§ GIVEN RECORDS:
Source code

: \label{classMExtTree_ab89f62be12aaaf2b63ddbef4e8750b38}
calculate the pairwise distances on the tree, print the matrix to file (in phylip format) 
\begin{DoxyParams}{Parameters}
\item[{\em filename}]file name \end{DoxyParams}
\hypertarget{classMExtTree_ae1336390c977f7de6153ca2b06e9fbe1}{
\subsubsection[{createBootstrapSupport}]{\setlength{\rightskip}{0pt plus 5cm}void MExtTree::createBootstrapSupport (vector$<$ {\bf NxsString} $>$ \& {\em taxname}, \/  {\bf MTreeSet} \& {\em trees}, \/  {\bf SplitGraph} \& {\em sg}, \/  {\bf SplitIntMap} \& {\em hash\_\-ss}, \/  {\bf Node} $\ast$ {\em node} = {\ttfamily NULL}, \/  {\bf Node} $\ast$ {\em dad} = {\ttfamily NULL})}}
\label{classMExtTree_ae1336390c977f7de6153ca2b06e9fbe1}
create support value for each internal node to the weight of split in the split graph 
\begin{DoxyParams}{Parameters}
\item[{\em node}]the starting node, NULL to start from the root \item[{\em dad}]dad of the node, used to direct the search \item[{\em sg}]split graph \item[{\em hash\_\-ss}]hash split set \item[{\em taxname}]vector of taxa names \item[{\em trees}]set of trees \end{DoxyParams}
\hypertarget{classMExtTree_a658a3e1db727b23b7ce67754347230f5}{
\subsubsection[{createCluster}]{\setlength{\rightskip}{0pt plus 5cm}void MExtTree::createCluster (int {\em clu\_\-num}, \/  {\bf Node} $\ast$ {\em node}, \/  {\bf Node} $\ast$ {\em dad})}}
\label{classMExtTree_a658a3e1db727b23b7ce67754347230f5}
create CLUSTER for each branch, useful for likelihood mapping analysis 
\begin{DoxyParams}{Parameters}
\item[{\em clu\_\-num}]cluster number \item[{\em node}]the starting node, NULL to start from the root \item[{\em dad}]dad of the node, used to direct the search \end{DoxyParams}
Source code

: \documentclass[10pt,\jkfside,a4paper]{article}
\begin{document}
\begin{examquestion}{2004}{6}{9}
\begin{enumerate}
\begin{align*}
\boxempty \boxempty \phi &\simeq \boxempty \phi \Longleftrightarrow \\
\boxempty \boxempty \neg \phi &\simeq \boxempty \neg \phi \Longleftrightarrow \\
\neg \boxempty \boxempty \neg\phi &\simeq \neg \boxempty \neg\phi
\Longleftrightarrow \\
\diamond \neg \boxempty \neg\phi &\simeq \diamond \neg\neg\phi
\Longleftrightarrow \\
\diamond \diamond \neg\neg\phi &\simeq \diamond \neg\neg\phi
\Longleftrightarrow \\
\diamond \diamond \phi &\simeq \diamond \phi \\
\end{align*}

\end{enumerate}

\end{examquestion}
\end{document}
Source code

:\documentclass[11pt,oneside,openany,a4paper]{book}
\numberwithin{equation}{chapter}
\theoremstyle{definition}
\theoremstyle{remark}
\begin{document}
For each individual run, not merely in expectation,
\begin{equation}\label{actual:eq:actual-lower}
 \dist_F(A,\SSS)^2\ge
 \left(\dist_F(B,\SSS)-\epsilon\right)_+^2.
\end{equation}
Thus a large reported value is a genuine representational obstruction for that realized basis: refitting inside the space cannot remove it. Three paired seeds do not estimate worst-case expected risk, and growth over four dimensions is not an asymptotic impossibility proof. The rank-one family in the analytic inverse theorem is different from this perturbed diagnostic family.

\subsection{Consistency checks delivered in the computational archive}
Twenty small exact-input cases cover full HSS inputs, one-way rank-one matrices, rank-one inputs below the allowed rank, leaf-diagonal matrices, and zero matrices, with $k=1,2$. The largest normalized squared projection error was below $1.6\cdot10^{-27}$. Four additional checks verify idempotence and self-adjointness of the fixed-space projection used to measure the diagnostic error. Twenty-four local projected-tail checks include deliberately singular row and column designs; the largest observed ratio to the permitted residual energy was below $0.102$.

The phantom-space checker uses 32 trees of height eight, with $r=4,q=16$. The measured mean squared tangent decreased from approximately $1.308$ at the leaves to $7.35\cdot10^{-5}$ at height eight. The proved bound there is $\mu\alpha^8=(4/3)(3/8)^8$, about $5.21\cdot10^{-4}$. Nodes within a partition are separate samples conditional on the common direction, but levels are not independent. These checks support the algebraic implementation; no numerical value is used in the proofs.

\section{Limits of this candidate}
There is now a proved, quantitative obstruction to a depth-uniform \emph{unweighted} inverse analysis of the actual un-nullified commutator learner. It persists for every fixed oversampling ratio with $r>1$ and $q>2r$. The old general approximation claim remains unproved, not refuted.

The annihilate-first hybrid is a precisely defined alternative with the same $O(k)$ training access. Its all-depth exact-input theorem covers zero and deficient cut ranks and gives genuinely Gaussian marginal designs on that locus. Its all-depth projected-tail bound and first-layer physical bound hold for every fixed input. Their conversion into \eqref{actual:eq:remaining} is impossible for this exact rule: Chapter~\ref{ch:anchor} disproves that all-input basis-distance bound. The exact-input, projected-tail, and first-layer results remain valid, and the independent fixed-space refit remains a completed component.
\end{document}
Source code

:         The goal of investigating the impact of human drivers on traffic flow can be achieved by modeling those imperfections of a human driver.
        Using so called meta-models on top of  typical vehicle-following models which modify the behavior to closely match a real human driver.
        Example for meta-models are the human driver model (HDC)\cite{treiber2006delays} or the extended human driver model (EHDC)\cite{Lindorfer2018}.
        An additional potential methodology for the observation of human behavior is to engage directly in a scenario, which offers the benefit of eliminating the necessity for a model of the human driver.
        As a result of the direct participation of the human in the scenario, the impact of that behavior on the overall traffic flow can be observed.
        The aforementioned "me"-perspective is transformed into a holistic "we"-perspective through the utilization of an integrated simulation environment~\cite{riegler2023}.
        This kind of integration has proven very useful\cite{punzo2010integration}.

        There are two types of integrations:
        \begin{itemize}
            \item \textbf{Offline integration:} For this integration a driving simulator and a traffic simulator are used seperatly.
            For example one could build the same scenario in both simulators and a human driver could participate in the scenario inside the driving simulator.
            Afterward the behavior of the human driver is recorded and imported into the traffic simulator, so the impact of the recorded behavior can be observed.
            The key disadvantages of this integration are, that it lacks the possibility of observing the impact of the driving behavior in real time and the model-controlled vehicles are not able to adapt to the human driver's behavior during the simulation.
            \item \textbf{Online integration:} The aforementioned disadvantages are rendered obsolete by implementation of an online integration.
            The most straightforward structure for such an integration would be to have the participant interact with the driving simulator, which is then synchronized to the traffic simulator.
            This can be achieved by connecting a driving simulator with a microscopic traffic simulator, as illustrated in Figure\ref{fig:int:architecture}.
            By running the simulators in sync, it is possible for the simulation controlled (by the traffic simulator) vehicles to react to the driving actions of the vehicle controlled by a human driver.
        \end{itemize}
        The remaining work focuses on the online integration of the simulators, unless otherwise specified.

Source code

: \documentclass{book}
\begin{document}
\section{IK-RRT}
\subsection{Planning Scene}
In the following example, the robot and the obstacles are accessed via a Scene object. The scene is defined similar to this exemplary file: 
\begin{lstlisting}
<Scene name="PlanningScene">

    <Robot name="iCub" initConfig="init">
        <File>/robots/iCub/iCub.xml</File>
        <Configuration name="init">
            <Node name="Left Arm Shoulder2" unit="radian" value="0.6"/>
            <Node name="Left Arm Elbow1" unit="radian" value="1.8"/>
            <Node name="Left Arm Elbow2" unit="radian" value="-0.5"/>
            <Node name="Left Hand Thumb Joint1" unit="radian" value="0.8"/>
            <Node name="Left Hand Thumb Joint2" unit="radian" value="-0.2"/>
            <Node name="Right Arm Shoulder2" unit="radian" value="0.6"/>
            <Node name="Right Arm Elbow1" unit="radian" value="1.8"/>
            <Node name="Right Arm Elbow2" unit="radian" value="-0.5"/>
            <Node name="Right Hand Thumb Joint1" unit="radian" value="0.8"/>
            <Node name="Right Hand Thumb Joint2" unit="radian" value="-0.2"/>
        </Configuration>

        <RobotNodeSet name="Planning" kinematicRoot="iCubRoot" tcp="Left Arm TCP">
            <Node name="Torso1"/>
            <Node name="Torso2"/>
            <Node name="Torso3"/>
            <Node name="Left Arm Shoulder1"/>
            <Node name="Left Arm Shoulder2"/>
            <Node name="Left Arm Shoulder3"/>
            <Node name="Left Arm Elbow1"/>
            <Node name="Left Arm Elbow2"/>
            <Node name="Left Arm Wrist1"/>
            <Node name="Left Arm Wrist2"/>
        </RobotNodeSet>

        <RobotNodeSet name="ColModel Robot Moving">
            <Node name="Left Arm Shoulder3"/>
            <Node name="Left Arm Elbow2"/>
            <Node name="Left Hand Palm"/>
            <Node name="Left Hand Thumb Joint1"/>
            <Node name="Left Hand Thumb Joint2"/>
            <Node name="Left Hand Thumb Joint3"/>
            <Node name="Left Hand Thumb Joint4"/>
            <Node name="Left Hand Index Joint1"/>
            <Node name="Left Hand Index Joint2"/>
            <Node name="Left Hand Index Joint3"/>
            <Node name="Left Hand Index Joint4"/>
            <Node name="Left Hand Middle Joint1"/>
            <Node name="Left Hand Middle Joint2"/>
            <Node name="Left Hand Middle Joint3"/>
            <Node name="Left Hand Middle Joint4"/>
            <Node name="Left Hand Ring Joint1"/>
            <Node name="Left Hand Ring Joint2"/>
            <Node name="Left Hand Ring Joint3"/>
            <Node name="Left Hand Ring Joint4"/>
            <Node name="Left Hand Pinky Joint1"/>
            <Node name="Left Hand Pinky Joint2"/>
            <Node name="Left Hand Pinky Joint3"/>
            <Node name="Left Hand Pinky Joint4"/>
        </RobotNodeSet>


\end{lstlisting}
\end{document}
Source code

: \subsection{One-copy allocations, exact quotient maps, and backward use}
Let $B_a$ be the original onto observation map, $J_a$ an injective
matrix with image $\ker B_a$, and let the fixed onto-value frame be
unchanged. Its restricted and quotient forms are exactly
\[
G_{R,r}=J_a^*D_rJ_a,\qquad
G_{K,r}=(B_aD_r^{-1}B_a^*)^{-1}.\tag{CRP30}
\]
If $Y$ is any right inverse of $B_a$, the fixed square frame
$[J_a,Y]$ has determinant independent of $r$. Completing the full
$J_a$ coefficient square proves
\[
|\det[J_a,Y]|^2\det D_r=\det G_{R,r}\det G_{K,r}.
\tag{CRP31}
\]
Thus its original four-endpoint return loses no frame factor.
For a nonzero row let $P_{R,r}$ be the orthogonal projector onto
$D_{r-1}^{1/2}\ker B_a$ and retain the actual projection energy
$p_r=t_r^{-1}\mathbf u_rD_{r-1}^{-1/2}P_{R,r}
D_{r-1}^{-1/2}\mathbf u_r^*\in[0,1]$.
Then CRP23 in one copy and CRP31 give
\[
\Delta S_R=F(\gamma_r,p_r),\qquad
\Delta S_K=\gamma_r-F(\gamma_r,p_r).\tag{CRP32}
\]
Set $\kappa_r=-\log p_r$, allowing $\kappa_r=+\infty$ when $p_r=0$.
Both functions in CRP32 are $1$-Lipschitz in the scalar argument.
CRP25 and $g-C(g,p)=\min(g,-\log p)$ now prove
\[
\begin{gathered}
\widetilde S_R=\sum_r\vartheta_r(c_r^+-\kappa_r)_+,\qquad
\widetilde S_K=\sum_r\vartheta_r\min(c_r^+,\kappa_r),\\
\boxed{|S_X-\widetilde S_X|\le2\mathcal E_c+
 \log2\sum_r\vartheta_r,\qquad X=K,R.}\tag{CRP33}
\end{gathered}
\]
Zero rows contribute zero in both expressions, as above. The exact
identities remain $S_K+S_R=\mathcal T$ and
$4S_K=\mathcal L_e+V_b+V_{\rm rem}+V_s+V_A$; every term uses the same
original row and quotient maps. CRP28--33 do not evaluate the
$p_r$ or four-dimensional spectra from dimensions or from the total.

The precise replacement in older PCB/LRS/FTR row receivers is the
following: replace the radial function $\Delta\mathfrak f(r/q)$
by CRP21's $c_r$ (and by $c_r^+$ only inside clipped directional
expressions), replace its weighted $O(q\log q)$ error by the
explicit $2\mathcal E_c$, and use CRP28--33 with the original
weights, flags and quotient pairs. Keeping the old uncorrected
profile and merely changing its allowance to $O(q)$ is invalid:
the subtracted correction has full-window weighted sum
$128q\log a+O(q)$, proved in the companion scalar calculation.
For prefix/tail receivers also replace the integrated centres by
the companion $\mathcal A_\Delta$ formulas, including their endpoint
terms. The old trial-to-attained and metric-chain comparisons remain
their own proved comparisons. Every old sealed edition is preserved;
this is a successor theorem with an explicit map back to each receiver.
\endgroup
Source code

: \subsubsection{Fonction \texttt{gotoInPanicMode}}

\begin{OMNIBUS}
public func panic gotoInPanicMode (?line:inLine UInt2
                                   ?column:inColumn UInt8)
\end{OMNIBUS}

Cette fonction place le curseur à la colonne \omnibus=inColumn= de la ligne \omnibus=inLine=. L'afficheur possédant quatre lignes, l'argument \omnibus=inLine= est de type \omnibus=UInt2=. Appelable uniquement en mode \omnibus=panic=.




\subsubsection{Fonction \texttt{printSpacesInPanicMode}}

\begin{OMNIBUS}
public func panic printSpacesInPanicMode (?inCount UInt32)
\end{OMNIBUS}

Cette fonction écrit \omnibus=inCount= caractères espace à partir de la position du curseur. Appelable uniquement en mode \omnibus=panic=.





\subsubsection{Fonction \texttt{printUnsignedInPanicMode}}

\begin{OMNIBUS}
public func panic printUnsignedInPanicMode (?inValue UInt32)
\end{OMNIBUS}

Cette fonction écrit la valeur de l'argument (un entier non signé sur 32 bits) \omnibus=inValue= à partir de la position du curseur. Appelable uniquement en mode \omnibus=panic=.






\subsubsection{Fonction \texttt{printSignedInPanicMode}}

§ ACTIVITY: Check every line of the entries for "Delta" and report how many lines contain it, without any other words.

§ RESULT: 4